Replies from: benelliott
comment by benelliott · 2011-09-28T18:47:54.708Z · LW(p) · GW(p)

What happens if you take this approach with an infinite number of particles? Well, at each moment you add an infinite number of new forces, and only a finite number pair up. Thus, as soon as you start the calculations you have an infinite number of unpaired forces and that number only grows.

It certainly doesn't grow, it becomes infinity and stays there.

Okay, this is getting into set theory, but its actually the case that adding infinitely many things and then taking finitely many away can eventually leave you with zero.

Suppose at step n you add the following numbers, 2n-1, 2(2n-1), 4(2n-1)... (2^k)(2n-1) for all k. Then you take away the number n.

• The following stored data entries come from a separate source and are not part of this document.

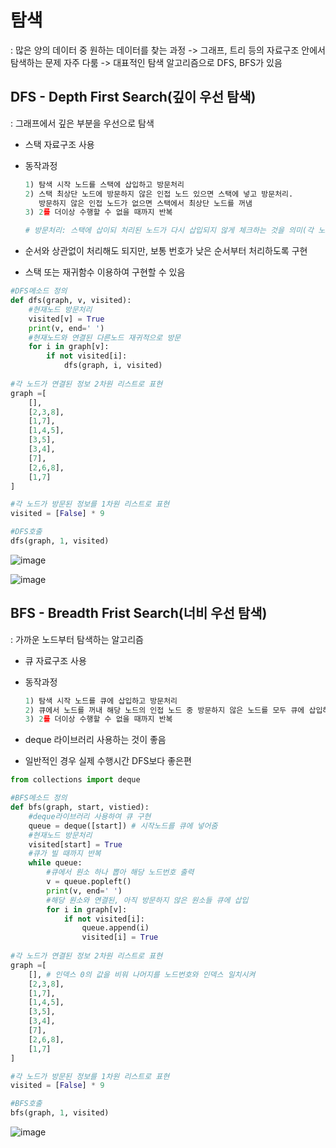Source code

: # 탐색
: 많은 양의 데이터 중 원하는 데이터를 찾는 과정
-> 그래프, 트리 등의 자료구조 안에서 탐색하는 문제 자주 다룸
-> 대표적인 탐색 알고리즘으로 DFS, BFS가 있음



## DFS - Depth First Search(깊이 우선 탐색)

: 그래프에서 깊은 부분을 우선으로 탐색

- 스택 자료구조 사용

- 동작과정

  ```python
  1) 탐색 시작 노드를 스택에 삽입하고 방문처리
  2) 스택 최상단 노드에 방문하지 않은 인접 노드 있으면 스택에 넣고 방문처리.
     방문하지 않은 인접 노드가 없으면 스택에서 최상단 노드를 꺼냄
  3) 2를 더이상 수행할 수 없을 때까지 반복
  
  # 방문처리: 스택에 삽이되 처리된 노드가 다시 삽입되지 않게 체크하는 것을 의미(각 노드를 한번씩만 처리할 수 있게 해줌)
  ```

- 순서와 상관없이 처리해도 되지만, 보통 번호가 낮은 순서부터 처리하도록 구현

- 스택 또는 재귀함수 이용하여 구현할 수 있음

```python
#DFS메소드 정의
def dfs(graph, v, visited):
    #현재노드 방문처리
    visited[v] = True
	print(v, end=' ')
    #현재노드와 연결된 다른노드 재귀적으로 방문
    for i in graph[v]:
        if not visited[i]:
            dfs(graph, i, visited)
            
#각 노드가 연결된 정보 2차원 리스트로 표현
graph =[
    [],
    [2,3,8],
    [1,7],
    [1,4,5],
    [3,5],
    [3,4],
    [7],
    [2,6,8],
    [1,7]
]

#각 노드가 방문된 정보를 1차원 리스트로 표현
visited = [False] * 9

#DFS호출
dfs(graph, 1, visited)
```

![image](https://user-images.githubusercontent.com/103404127/188580473-fd473c10-384f-4a62-a058-101948b16787.png)

![image](https://user-images.githubusercontent.com/103404127/188470222-46edf71c-fe07-4da1-bde2-073f69a1060c.png)

## BFS - Breadth Frist Search(너비 우선 탐색)

: 가까운 노드부터 탐색하는 알고리즘

- 큐 자료구조 사용

- 동작과정

  ```python
  1) 탐색 시작 노드를 큐에 삽입하고 방문처리
  2) 큐에서 노드를 꺼내 해당 노드의 인접 노드 중 방문하지 않은 노드를 모두 큐에 삽입하고 방문처리
  3) 2를 더이상 수행할 수 없을 때까지 반복
  ```

- deque 라이브러리 사용하는 것이 좋음

- 일반적인 경우 실제 수행시간 DFS보다 좋은편

```python
from collections import deque

#BFS메소드 정의
def bfs(graph, start, vistied):
    #deque라이브러리 사용하여 큐 구현
    queue = deque([start]) # 시작노드를 큐에 넣어줌
    #현재노드 방문처리
    visited[start] = True
    #큐가 빌 때까지 반복
    while queue:
        #큐에서 원소 하나 뽑아 해당 노드번호 출력
        v = queue.popleft()
        print(v, end=' ')
        #해당 원소와 연결된, 아직 방문하지 않은 원소들 큐에 삽입
        for i in graph[v]:
            if not visited[i]:
                queue.append(i)
                visited[i] = True
                
#각 노드가 연결된 정보 2차원 리스트로 표현
graph =[
    [], # 인덱스 0의 값을 비워 나머지를 노드번호와 인덱스 일치시켜
    [2,3,8],
    [1,7],
    [1,4,5],
    [3,5],
    [3,4],
    [7],
    [2,6,8],
    [1,7]
]

#각 노드가 방문된 정보를 1차원 리스트로 표현
visited = [False] * 9

#BFS호출
bfs(graph, 1, visited)               
```



![image](https://user-images.githubusercontent.com/103404127/188470437-925f3938-e33e-4173-95cf-ace8190c8d9d.png)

This procedure adds infinitely many at every step, and only takes one away, so by your argument it should only ever grow and end up as infinity. However, its pretty clear that every number gets added once and then taken away once, so we end up with nothing.

I think its pretty clear that a similar thing is going on here.

Again, I agree that the limits are being done wrong, I just disagree with your description of the N vs N+1 thing.

Replies from: Vaniver, JoshuaZ
comment by Vaniver · 2011-09-28T19:08:10.184Z · LW(p) · GW(p)

It certainly doesn't grow, it becomes infinity and stays there.

Okay, this is getting into set theory, but its actually the case that adding infinitely many things and then taking finitely many away can eventually leave you with zero.

It's not clear to me what you mean by "actually the case." I agree that it could be the convention among set theorists that things work that way, and that there may even be benefits from taking that approach. In my experience, it only serves to foster confusions about infinity.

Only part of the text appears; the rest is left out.